Friday, May 27, 2011

Racing to the bottom

The San Jose Murky News reports that short sales are a plague upon the Silly Cone Valley housing market, with over 40% of short sales failing to conclude and with the average short sale taking 8 months to happen. According to the article, lenders are preferring to foreclose rather than to accept a reasonable offer -- even second lenders who have no equity and will get nothing if the home is foreclosed are refusing to release their liens even though they get nothing either way.

Then there's what happens to those homes when they do foreclose. The banks won't/can't lend money on homes that don't appraise (i.e., the loan would be for more than what an appraiser says the home is worth, based on comparable recent sales). So they're selling the homes for cash to investors and refusing much higher financed offers. The pool of investors with cash to spare for buying homes is far smaller than the pool of potential homeowners who'd like to buy a home but need financing to buy it. Fewer buyers means lower sale prices, it's simple supply and demand, few buyers, many foreclosed homes, prices go down. This reduces the value of the comparables for the *next* batch of homes to come on the market, meaning *they* won't appraise. Meaning *more* cash investors buy up those homes for even *less*.

The housing market is broke and the banks driving housing prices into the gutter with their deliberate policies is a big part of the problem. It's in a race to the bottom where banks foreclose and then won't finance the homes they foreclosed upon because they're afraid of... what? That the next batch of buyers would similarly not be able to pay the mortgage on the home? What do the banksters know, that we don't? And why do they fight efforts to deal with the situation of bankster-caused housing price collapse so vehemently?

-- Badtux the Baffled Penguin

2 comments:

  1. Simple answer, the bankster's rich buddies buy low and will do a rent to own at a much higher price. The USL'S (Urban Slum Landlords) will require a much higher down payment with higher than bank finance charges and the poor buyers will never own the home. Just like the "We tote the note" car scammers. Plus the banks get to write off the loses against the large profits their making right now avoiding even more taxes.
    Banks are creating a whole new generation of USL'S .

    ReplyDelete
  2. I forget where I read it now -- some econoblog that tracks the nuts and bolts of the mortgage business, probably Calculated Risk or Naked Capitalism -- and it laid out why banks make more money foreclosing than short-selling. It was tied up with how they could write off the loss and get repaid by the FedGov, which backs the loans through Fannie and Freddie.

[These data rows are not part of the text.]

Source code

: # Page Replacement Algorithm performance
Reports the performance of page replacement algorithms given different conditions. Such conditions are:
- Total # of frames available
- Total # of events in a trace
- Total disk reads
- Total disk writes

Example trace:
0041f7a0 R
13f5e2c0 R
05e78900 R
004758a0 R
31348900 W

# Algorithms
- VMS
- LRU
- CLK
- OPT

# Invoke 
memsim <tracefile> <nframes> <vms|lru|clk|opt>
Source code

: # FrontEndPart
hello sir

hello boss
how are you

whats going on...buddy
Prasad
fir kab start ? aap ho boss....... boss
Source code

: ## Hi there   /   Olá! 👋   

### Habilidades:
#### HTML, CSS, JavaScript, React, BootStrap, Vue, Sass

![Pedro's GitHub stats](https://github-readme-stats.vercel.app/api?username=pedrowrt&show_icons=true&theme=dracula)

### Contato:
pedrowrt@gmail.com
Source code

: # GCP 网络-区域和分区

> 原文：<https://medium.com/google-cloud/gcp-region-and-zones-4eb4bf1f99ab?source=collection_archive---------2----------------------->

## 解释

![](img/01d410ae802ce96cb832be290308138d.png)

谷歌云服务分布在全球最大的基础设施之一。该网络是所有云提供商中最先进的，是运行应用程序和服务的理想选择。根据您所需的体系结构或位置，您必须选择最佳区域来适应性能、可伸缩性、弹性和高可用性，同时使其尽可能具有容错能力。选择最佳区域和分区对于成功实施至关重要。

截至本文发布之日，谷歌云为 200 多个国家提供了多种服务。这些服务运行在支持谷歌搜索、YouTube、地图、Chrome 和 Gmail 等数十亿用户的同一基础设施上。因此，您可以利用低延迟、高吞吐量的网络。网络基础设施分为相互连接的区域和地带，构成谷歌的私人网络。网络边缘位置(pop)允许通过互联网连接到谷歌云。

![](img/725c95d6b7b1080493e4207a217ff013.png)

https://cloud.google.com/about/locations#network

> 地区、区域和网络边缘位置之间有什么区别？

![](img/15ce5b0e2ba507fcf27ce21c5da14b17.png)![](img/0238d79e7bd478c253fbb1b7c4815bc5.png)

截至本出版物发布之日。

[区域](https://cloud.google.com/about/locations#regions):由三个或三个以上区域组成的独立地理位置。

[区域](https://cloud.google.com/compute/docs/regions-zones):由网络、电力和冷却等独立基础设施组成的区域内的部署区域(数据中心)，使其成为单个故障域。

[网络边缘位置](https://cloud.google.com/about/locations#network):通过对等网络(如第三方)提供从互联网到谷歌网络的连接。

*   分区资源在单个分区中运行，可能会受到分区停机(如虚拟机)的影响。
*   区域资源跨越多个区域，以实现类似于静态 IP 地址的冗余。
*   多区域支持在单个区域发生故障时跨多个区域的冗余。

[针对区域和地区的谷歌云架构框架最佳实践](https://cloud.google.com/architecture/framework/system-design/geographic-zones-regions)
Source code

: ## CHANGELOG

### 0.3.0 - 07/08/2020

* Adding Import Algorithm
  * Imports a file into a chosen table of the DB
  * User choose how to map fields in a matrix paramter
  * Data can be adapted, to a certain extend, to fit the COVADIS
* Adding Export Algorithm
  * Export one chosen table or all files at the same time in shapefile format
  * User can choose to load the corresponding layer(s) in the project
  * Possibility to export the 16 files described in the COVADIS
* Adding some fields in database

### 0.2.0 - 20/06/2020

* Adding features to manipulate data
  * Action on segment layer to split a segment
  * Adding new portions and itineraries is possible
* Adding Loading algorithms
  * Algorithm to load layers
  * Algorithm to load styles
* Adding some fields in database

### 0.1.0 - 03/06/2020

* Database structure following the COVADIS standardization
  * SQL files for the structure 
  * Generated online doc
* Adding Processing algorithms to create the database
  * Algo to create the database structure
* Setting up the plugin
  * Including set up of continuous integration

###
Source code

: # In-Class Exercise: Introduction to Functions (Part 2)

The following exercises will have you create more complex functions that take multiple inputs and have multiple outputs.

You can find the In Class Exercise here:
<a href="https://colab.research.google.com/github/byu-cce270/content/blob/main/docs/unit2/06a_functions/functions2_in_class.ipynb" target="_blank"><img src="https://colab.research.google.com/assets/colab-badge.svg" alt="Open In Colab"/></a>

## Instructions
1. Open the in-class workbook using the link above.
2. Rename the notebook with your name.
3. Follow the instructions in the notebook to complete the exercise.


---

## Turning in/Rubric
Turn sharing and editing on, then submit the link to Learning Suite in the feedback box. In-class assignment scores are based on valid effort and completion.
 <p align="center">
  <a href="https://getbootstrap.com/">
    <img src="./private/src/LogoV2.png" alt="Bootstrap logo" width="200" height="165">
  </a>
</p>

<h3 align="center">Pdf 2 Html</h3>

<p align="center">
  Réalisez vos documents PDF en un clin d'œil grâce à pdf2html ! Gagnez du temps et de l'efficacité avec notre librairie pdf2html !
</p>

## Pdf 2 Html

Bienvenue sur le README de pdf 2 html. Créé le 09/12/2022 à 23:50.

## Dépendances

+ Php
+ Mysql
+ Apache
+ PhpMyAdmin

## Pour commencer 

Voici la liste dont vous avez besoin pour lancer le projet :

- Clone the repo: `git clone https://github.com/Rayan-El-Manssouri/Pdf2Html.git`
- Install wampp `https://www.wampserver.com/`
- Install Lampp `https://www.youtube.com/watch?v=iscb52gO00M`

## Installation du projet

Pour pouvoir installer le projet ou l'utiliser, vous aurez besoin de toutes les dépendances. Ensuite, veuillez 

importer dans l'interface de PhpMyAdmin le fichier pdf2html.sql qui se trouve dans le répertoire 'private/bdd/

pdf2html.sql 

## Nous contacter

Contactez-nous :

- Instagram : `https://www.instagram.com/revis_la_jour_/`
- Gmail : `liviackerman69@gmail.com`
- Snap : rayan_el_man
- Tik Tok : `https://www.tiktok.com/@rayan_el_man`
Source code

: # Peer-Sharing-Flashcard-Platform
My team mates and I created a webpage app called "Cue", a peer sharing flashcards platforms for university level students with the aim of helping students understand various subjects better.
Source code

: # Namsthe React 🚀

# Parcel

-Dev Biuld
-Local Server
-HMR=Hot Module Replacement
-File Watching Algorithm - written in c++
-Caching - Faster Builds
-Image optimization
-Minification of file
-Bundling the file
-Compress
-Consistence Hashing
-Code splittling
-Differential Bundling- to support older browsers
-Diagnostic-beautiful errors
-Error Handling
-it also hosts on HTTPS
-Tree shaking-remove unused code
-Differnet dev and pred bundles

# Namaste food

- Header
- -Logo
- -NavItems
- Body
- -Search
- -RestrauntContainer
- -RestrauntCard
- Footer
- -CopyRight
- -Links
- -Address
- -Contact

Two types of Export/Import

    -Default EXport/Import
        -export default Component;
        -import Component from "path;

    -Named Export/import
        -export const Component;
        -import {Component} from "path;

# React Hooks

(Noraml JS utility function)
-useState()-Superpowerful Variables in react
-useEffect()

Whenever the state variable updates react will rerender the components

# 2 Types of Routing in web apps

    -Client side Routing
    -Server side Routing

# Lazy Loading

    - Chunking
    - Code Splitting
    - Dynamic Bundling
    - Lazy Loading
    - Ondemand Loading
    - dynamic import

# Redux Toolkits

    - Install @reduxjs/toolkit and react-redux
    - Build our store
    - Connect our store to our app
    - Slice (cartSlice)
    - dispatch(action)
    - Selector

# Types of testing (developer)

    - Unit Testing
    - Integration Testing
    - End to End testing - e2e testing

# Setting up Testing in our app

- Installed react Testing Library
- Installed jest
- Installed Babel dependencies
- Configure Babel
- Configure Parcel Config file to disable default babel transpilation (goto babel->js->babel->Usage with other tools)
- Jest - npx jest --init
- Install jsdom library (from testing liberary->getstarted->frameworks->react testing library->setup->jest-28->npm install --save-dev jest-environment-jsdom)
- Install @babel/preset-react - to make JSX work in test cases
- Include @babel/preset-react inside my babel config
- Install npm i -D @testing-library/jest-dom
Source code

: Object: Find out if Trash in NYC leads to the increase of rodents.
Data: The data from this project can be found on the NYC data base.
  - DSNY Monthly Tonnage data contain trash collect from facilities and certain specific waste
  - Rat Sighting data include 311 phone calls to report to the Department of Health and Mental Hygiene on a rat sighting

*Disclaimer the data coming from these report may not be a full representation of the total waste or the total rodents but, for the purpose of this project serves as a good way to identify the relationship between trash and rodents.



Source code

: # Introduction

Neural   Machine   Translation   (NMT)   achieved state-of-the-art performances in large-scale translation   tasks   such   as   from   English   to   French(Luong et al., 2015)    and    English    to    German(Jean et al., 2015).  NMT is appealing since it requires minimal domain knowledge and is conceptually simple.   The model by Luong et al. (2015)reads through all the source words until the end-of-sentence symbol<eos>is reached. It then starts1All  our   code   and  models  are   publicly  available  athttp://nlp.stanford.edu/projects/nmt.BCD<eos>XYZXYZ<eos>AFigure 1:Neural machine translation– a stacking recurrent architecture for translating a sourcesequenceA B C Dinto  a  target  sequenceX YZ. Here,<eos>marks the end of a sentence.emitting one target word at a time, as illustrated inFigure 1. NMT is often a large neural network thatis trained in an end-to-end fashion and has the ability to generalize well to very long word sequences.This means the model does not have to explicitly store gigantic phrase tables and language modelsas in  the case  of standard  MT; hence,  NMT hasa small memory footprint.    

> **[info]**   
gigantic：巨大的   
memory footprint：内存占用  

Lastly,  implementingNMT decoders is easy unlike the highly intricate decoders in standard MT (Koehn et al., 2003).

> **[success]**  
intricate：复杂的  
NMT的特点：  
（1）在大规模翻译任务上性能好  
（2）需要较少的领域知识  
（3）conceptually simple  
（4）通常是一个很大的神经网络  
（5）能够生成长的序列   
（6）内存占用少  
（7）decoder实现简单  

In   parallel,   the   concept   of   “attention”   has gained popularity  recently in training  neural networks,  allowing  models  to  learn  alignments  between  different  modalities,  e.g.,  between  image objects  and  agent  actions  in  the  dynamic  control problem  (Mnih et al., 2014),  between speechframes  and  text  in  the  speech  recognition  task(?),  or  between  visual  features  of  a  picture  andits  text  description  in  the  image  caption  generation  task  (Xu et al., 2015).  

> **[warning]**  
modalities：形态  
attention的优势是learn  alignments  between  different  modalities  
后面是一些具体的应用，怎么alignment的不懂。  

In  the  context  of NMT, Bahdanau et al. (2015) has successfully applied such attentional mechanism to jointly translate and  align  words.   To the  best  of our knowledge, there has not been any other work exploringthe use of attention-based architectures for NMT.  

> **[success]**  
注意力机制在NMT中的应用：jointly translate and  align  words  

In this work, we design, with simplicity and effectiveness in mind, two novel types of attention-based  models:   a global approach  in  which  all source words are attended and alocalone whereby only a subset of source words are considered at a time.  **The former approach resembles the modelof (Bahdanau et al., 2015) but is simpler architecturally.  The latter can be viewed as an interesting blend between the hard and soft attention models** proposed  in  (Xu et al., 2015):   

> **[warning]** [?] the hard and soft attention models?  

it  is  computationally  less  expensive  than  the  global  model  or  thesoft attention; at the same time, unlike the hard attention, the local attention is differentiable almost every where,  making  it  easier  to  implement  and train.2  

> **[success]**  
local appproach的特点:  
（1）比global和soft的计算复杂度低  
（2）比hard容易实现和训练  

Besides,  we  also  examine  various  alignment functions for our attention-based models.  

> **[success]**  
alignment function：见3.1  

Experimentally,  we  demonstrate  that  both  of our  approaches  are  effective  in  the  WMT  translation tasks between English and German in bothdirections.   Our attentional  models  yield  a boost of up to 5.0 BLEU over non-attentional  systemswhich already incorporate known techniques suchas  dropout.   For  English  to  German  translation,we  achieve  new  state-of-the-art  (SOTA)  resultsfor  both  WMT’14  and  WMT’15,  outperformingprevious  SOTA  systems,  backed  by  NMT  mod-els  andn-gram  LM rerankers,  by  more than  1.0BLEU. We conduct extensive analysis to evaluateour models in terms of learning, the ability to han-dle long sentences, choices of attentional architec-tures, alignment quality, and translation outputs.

    If you're curious, here's a short take on how that works, and if you don't mind reading the HuffPo, here's post which is not written so clearly, but it had an embedded bit from the National Consumer Law Center about the issue.

    Basically, the banks win if they screw people who have fallen behind on payments, so why should they care about disrupting peoples' lives? Sociopathic organizations only look at bottom-line dollar figures, not humans.